> **Task prompt**
For this task, extract exactly the lines of the data below, from the line containing "## Credit Line: Gift" through the last one, with pictures left out.
[Supplied material Boundary: Start]
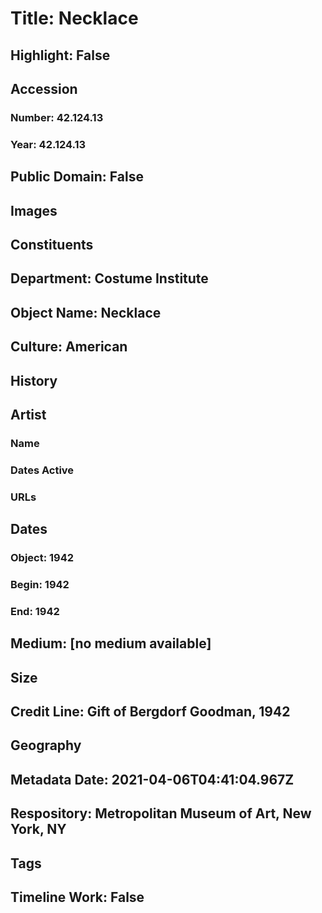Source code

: # Title: Necklace
## Highlight: False
## Accession
### Number: 42.124.13
### Year: 42.124.13
## Public Domain: False
## Images
## Constituents
## Department: Costume Institute
## Object Name: Necklace
## Culture: American
## History
## Artist
### Name
### Dates Active
### URLs
## Dates
### Object: 1942
### Begin: 1942
### End: 1942
## Medium: [no medium available]
## Size
## Credit Line: Gift of Bergdorf Goodman, 1942
## Geography
## Metadata Date: 2021-04-06T04:41:04.967Z
## Respository: Metropolitan Museum of Art, New York, NY
## Tags
## Timeline Work: False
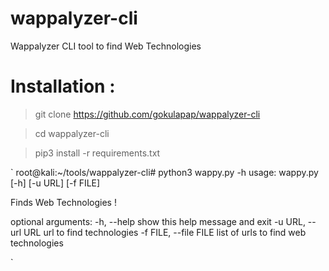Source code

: # wappalyzer-cli
Wappalyzer CLI tool to find Web Technologies 

# Installation :

> git clone https://github.com/gokulapap/wappalyzer-cli

> cd wappalyzer-cli

> pip3 install -r requirements.txt

`
root@kali:~/tools/wappalyzer-cli# python3 wappy.py -h
usage: wappy.py [-h] [-u URL] [-f FILE]

Finds Web Technologies !

optional arguments:
  -h, --help            show this help message and exit
  -u URL, --url URL     url to find technologies
  -f FILE, --file FILE  list of urls to find web technologies

`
[Supplied material Boundary: End]
> **Answer for the task**
## Credit Line: Gift of Bergdorf Goodman, 1942
## Geography
## Metadata Date: 2021-04-06T04:41:04.967Z
## Respository: Metropolitan Museum of Art, New York, NY
## Tags
## Timeline Work: False
Source code

: # wappalyzer-cli
Wappalyzer CLI tool to find Web Technologies 

# Installation :

> git clone https://github.com/gokulapap/wappalyzer-cli

> cd wappalyzer-cli

> pip3 install -r requirements.txt

`
root@kali:~/tools/wappalyzer-cli# python3 wappy.py -h
usage: wappy.py [-h] [-u URL] [-f FILE]

Finds Web Technologies !

optional arguments:
  -h, --help            show this help message and exit
  -u URL, --url URL     url to find technologies
  -f FILE, --file FILE  list of urls to find web technologies

`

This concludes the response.